→ **Exercise instructions**: Go through the listing below and retype exactly the lines starting at the one with "Получить список акций/предложений" and ending at the one with "## Supported tags", skipping pictures.
———
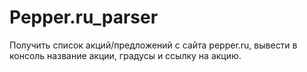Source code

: # Pepper.ru_parser

Получить список акций/предложений с сайта pepper.ru, вывести в консоль название акции, градусы и ссылку на акцию.
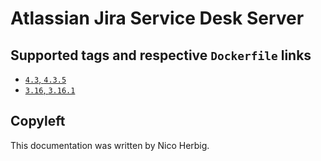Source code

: # Atlassian Jira Service Desk Server

## Supported tags and respective `Dockerfile` links

 * [`4.3`, `4.3.5`](https://github.com/nicoherbigio/docker-atlassian-jira-servicedesk-server/blob/master/4.3/debian/default/Dockerfile)
 * [`3.16`, `3.16.1`](https://github.com/nicoherbigio/docker-atlassian-jira-servicedesk-server/blob/master/3.16/debian/default/Dockerfile)

## Copyleft

This documentation was written by Nico Herbig.
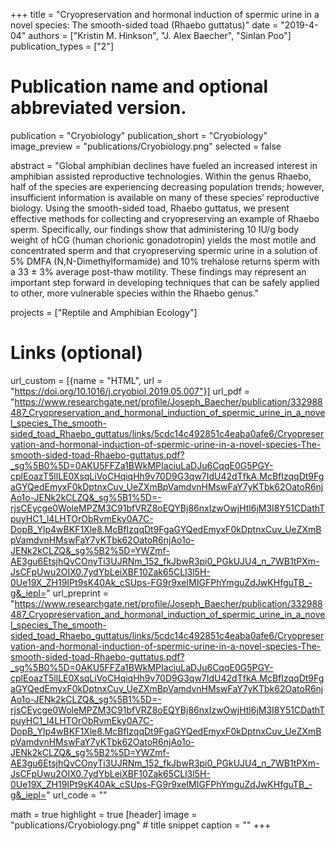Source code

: +++
title = "Cryopreservation and hormonal induction of spermic urine in a novel species: The smooth-sided toad (Rhaebo guttatus)"
date = "2019-4-04"
authors = ["Kristin M. Hinkson", "J. Alex Baecher", "Sinlan Poo"]
publication_types = ["2"]

# Publication name and optional abbreviated version.
publication = "Cryobiology"
publication_short = "Cryobiology"
image_preview = "publications/Cryobiology.png"
selected = false

abstract = "Global amphibian declines have fueled an increased interest in amphibian assisted reproductive technologies. Within the genus Rhaebo, half of the species are experiencing decreasing population trends; however, insufficient information is available on many of these species’ reproductive biology. Using the smooth-sided toad, Rhaebo guttatus, we present effective methods for collecting and cryopreserving an example of Rhaebo sperm. Specifically, our findings show that administering 10 IU/g body weight of hCG (human chorionic gonadotropin) yields the most motile and concentrated sperm and that cryopreserving spermic urine in a solution of 5% DMFA (N,N-Dimethylformamide) and 10% trehalose returns sperm with a 33 ± 3% average post-thaw motility. These findings may represent an important step forward in developing techniques that can be safely applied to other, more vulnerable species within the Rhaebo genus."

projects = ["Reptile and Amphibian Ecology"]

# Links (optional)
url_custom = [{name = "HTML", url = "https://doi.org/10.1016/j.cryobiol.2019.05.007"}]
url_pdf = "https://www.researchgate.net/profile/Joseph_Baecher/publication/332988487_Cryopreservation_and_hormonal_induction_of_spermic_urine_in_a_novel_species_The_smooth-sided_toad_Rhaebo_guttatus/links/5cdc14c492851c4eaba0afe6/Cryopreservation-and-hormonal-induction-of-spermic-urine-in-a-novel-species-The-smooth-sided-toad-Rhaebo-guttatus.pdf?_sg%5B0%5D=0AKU5FFZa1BWkMPIaciuLaDJu6CqqE0G5PGY-cplEoazT5llLE0XsqLiVoCHqiqHh9v70D9G3qw7IdU42dTfkA.McBfIzqqDt9FgaGYQedEmyxF0kDptnxCuv_UeZXmBpVamdvnHMswFaY7yKTbk62OatoR6njAo1o-JENk2kCLZQ&_sg%5B1%5D=-rjsCEycge0WoleMPZM3C91bfVRZ8oEQYBj86nxIzwOwjHtl6jM3I8Y51CDathTpuyHC1_l4LHTOrObRvmEky0A7C-DopB_Ylp4wBKF1Xle8.McBfIzqqDt9FgaGYQedEmyxF0kDptnxCuv_UeZXmBpVamdvnHMswFaY7yKTbk62OatoR6njAo1o-JENk2kCLZQ&_sg%5B2%5D=YWZmf-AE3gu6EtsjhQvCOnyTi3UJRNm_152_fkJbwR3pi0_PGkUJU4_n_7WB1tPXm-JsCFpUwu2OIX0.7ydYbLeiXBF10Zak65CLl3l5H-0Ue19X_ZH19IPt9sK40Ak_cSUps-FG9r9xeIMIGFPhYmguZdJwKHfguTB_-g&_iepl="
url_preprint = "https://www.researchgate.net/profile/Joseph_Baecher/publication/332988487_Cryopreservation_and_hormonal_induction_of_spermic_urine_in_a_novel_species_The_smooth-sided_toad_Rhaebo_guttatus/links/5cdc14c492851c4eaba0afe6/Cryopreservation-and-hormonal-induction-of-spermic-urine-in-a-novel-species-The-smooth-sided-toad-Rhaebo-guttatus.pdf?_sg%5B0%5D=0AKU5FFZa1BWkMPIaciuLaDJu6CqqE0G5PGY-cplEoazT5llLE0XsqLiVoCHqiqHh9v70D9G3qw7IdU42dTfkA.McBfIzqqDt9FgaGYQedEmyxF0kDptnxCuv_UeZXmBpVamdvnHMswFaY7yKTbk62OatoR6njAo1o-JENk2kCLZQ&_sg%5B1%5D=-rjsCEycge0WoleMPZM3C91bfVRZ8oEQYBj86nxIzwOwjHtl6jM3I8Y51CDathTpuyHC1_l4LHTOrObRvmEky0A7C-DopB_Ylp4wBKF1Xle8.McBfIzqqDt9FgaGYQedEmyxF0kDptnxCuv_UeZXmBpVamdvnHMswFaY7yKTbk62OatoR6njAo1o-JENk2kCLZQ&_sg%5B2%5D=YWZmf-AE3gu6EtsjhQvCOnyTi3UJRNm_152_fkJbwR3pi0_PGkUJU4_n_7WB1tPXm-JsCFpUwu2OIX0.7ydYbLeiXBF10Zak65CLl3l5H-0Ue19X_ZH19IPt9sK40Ak_cSUps-FG9r9xeIMIGFPhYmguZdJwKHfguTB_-g&_iepl="
url_code = ""

math = true
highlight = true
[header]
image = "publications/Cryobiology.png" # title snippet
caption = ""
+++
———
→ **Exercise answer**:
Получить список акций/предложений с сайта pepper.ru, вывести в консоль название акции, градусы и ссылку на акцию.
Source code

: # Atlassian Jira Service Desk Server

## Supported tags and respective `Dockerfile` links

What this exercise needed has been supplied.